_REQUIRED WORK_
The answer must be the full listing, written out exactly.

_DATASET EXCERPTS_
::::
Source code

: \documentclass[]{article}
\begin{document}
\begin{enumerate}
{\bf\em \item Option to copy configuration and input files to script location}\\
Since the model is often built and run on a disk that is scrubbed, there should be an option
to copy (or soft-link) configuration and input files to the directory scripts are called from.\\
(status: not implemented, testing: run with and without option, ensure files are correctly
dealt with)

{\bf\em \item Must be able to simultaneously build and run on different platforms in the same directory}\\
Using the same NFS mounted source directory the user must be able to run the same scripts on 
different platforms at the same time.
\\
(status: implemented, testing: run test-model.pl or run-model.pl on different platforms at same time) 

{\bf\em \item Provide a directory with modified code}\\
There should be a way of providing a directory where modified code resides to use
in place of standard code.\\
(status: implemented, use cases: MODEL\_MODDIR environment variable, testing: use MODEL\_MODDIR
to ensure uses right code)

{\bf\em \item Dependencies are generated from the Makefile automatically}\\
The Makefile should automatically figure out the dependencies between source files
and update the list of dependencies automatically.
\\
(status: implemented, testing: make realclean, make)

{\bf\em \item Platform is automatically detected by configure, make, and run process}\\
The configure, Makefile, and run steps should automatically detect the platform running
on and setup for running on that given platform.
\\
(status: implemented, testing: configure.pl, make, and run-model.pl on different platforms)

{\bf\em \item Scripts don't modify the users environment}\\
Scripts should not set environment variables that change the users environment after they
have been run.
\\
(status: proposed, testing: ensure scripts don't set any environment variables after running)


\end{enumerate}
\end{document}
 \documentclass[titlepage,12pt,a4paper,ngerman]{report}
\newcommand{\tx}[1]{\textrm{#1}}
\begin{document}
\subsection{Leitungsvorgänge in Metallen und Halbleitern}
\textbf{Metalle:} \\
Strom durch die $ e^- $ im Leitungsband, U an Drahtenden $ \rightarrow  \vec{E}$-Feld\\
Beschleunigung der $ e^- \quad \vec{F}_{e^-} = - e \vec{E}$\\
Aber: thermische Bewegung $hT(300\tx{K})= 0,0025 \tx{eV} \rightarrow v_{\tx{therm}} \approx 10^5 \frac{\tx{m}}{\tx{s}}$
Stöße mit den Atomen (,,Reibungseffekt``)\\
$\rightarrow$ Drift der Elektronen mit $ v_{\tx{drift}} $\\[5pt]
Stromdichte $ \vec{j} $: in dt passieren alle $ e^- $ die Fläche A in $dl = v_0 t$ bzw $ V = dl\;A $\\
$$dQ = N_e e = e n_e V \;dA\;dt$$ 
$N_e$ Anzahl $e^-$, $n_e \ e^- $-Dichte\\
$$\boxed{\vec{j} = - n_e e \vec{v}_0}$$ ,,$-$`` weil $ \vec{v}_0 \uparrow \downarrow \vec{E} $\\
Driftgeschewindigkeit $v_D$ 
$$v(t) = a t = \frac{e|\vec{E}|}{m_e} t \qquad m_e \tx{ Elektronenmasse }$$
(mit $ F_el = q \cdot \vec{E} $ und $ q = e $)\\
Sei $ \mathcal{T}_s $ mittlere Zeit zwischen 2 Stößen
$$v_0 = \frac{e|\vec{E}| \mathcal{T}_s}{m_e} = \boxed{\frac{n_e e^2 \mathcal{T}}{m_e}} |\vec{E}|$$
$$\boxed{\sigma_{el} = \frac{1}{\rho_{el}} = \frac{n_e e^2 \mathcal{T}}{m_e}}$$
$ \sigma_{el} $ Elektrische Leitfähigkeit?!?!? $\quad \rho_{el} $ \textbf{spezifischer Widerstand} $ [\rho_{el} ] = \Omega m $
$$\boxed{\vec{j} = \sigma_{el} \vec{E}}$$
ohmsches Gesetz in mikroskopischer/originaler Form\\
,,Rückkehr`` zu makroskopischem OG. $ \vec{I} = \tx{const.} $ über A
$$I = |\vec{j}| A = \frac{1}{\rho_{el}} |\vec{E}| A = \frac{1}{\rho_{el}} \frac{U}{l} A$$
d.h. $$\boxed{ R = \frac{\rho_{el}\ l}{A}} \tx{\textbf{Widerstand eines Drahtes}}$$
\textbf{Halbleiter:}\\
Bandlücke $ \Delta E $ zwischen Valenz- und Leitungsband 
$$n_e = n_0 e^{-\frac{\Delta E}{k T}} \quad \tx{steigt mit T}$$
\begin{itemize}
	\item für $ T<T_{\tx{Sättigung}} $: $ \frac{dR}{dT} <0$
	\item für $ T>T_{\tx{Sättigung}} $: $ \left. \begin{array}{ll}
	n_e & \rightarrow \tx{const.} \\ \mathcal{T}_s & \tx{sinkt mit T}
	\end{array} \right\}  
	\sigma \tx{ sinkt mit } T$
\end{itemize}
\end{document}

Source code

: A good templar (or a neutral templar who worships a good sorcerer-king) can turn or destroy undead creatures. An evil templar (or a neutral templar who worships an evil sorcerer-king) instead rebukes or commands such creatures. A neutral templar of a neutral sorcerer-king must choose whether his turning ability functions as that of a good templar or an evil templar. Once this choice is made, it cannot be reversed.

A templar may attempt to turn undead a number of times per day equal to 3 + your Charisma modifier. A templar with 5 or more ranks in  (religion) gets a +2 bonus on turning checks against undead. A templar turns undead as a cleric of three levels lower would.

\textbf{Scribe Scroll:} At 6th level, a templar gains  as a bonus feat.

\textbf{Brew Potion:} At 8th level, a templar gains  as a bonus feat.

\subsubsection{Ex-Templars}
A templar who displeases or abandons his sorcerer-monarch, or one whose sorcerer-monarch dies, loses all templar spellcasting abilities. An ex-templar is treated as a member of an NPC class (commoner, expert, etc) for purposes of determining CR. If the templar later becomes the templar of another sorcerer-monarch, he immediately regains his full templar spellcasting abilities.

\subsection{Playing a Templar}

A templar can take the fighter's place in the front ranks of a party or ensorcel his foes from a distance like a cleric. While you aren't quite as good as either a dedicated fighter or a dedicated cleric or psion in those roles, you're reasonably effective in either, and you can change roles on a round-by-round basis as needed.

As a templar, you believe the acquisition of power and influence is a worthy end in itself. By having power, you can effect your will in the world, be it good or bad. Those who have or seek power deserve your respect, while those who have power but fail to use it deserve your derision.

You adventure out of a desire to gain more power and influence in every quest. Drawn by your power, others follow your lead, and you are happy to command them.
::::
_WRITTEN SOLUTION_
Source code

: \documentclass[]{article}
\begin{document}
\begin{enumerate}
{\bf\em \item Option to copy configuration and input files to script location}\\
Since the model is often built and run on a disk that is scrubbed, there should be an option
to copy (or soft-link) configuration and input files to the directory scripts are called from.\\
(status: not implemented, testing: run with and without option, ensure files are correctly
dealt with)

{\bf\em \item Must be able to simultaneously build and run on different platforms in the same directory}\\
Using the same NFS mounted source directory the user must be able to run the same scripts on 
different platforms at the same time.
\\
(status: implemented, testing: run test-model.pl or run-model.pl on different platforms at same time) 

{\bf\em \item Provide a directory with modified code}\\
There should be a way of providing a directory where modified code resides to use
in place of standard code.\\
(status: implemented, use cases: MODEL\_MODDIR environment variable, testing: use MODEL\_MODDIR
to ensure uses right code)

{\bf\em \item Dependencies are generated from the Makefile automatically}\\
The Makefile should automatically figure out the dependencies between source files
and update the list of dependencies automatically.
\\
(status: implemented, testing: make realclean, make)

{\bf\em \item Platform is automatically detected by configure, make, and run process}\\
The configure, Makefile, and run steps should automatically detect the platform running
on and setup for running on that given platform.
\\
(status: implemented, testing: configure.pl, make, and run-model.pl on different platforms)

{\bf\em \item Scripts don't modify the users environment}\\
Scripts should not set environment variables that change the users environment after they
have been run.
\\
(status: proposed, testing: ensure scripts don't set any environment variables after running)


\end{enumerate}
\end{document}
 \documentclass[titlepage,12pt,a4paper,ngerman]{report}
\newcommand{\tx}[1]{\textrm{#1}}
\begin{document}
\subsection{Leitungsvorgänge in Metallen und Halbleitern}
\textbf{Metalle:} \\
Strom durch die $ e^- $ im Leitungsband, U an Drahtenden $ \rightarrow  \vec{E}$-Feld\\
Beschleunigung der $ e^- \quad \vec{F}_{e^-} = - e \vec{E}$\\
Aber: thermische Bewegung $hT(300\tx{K})= 0,0025 \tx{eV} \rightarrow v_{\tx{therm}} \approx 10^5 \frac{\tx{m}}{\tx{s}}$
Stöße mit den Atomen (,,Reibungseffekt``)\\
$\rightarrow$ Drift der Elektronen mit $ v_{\tx{drift}} $\\[5pt]
Stromdichte $ \vec{j} $: in dt passieren alle $ e^- $ die Fläche A in $dl = v_0 t$ bzw $ V = dl\;A $\\
$$dQ = N_e e = e n_e V \;dA\;dt$$ 
$N_e$ Anzahl $e^-$, $n_e \ e^- $-Dichte\\
$$\boxed{\vec{j} = - n_e e \vec{v}_0}$$ ,,$-$`` weil $ \vec{v}_0 \uparrow \downarrow \vec{E} $\\
Driftgeschewindigkeit $v_D$ 
$$v(t) = a t = \frac{e|\vec{E}|}{m_e} t \qquad m_e \tx{ Elektronenmasse }$$
(mit $ F_el = q \cdot \vec{E} $ und $ q = e $)\\
Sei $ \mathcal{T}_s $ mittlere Zeit zwischen 2 Stößen
$$v_0 = \frac{e|\vec{E}| \mathcal{T}_s}{m_e} = \boxed{\frac{n_e e^2 \mathcal{T}}{m_e}} |\vec{E}|$$
$$\boxed{\sigma_{el} = \frac{1}{\rho_{el}} = \frac{n_e e^2 \mathcal{T}}{m_e}}$$
$ \sigma_{el} $ Elektrische Leitfähigkeit?!?!? $\quad \rho_{el} $ \textbf{spezifischer Widerstand} $ [\rho_{el} ] = \Omega m $
$$\boxed{\vec{j} = \sigma_{el} \vec{E}}$$
ohmsches Gesetz in mikroskopischer/originaler Form\\
,,Rückkehr`` zu makroskopischem OG. $ \vec{I} = \tx{const.} $ über A
$$I = |\vec{j}| A = \frac{1}{\rho_{el}} |\vec{E}| A = \frac{1}{\rho_{el}} \frac{U}{l} A$$
d.h. $$\boxed{ R = \frac{\rho_{el}\ l}{A}} \tx{\textbf{Widerstand eines Drahtes}}$$
\textbf{Halbleiter:}\\
Bandlücke $ \Delta E $ zwischen Valenz- und Leitungsband 
$$n_e = n_0 e^{-\frac{\Delta E}{k T}} \quad \tx{steigt mit T}$$
\begin{itemize}
	\item für $ T<T_{\tx{Sättigung}} $: $ \frac{dR}{dT} <0$
	\item für $ T>T_{\tx{Sättigung}} $: $ \left. \begin{array}{ll}
	n_e & \rightarrow \tx{const.} \\ \mathcal{T}_s & \tx{sinkt mit T}
	\end{array} \right\}  
	\sigma \tx{ sinkt mit } T$
\end{itemize}
\end{document}

Source code

: A good templar (or a neutral templar who worships a good sorcerer-king) can turn or destroy undead creatures. An evil templar (or a neutral templar who worships an evil sorcerer-king) instead rebukes or commands such creatures. A neutral templar of a neutral sorcerer-king must choose whether his turning ability functions as that of a good templar or an evil templar. Once this choice is made, it cannot be reversed.

A templar may attempt to turn undead a number of times per day equal to 3 + your Charisma modifier. A templar with 5 or more ranks in  (religion) gets a +2 bonus on turning checks against undead. A templar turns undead as a cleric of three levels lower would.

\textbf{Scribe Scroll:} At 6th level, a templar gains  as a bonus feat.

\textbf{Brew Potion:} At 8th level, a templar gains  as a bonus feat.

\subsubsection{Ex-Templars}
A templar who displeases or abandons his sorcerer-monarch, or one whose sorcerer-monarch dies, loses all templar spellcasting abilities. An ex-templar is treated as a member of an NPC class (commoner, expert, etc) for purposes of determining CR. If the templar later becomes the templar of another sorcerer-monarch, he immediately regains his full templar spellcasting abilities.

\subsection{Playing a Templar}

A templar can take the fighter's place in the front ranks of a party or ensorcel his foes from a distance like a cleric. While you aren't quite as good as either a dedicated fighter or a dedicated cleric or psion in those roles, you're reasonably effective in either, and you can change roles on a round-by-round basis as needed.

As a templar, you believe the acquisition of power and influence is a worthy end in itself. By having power, you can effect your will in the world, be it good or bad. Those who have or seek power deserve your respect, while those who have power but fail to use it deserve your derision.

You adventure out of a desire to gain more power and influence in every quest. Drawn by your power, others follow your lead, and you are happy to command them.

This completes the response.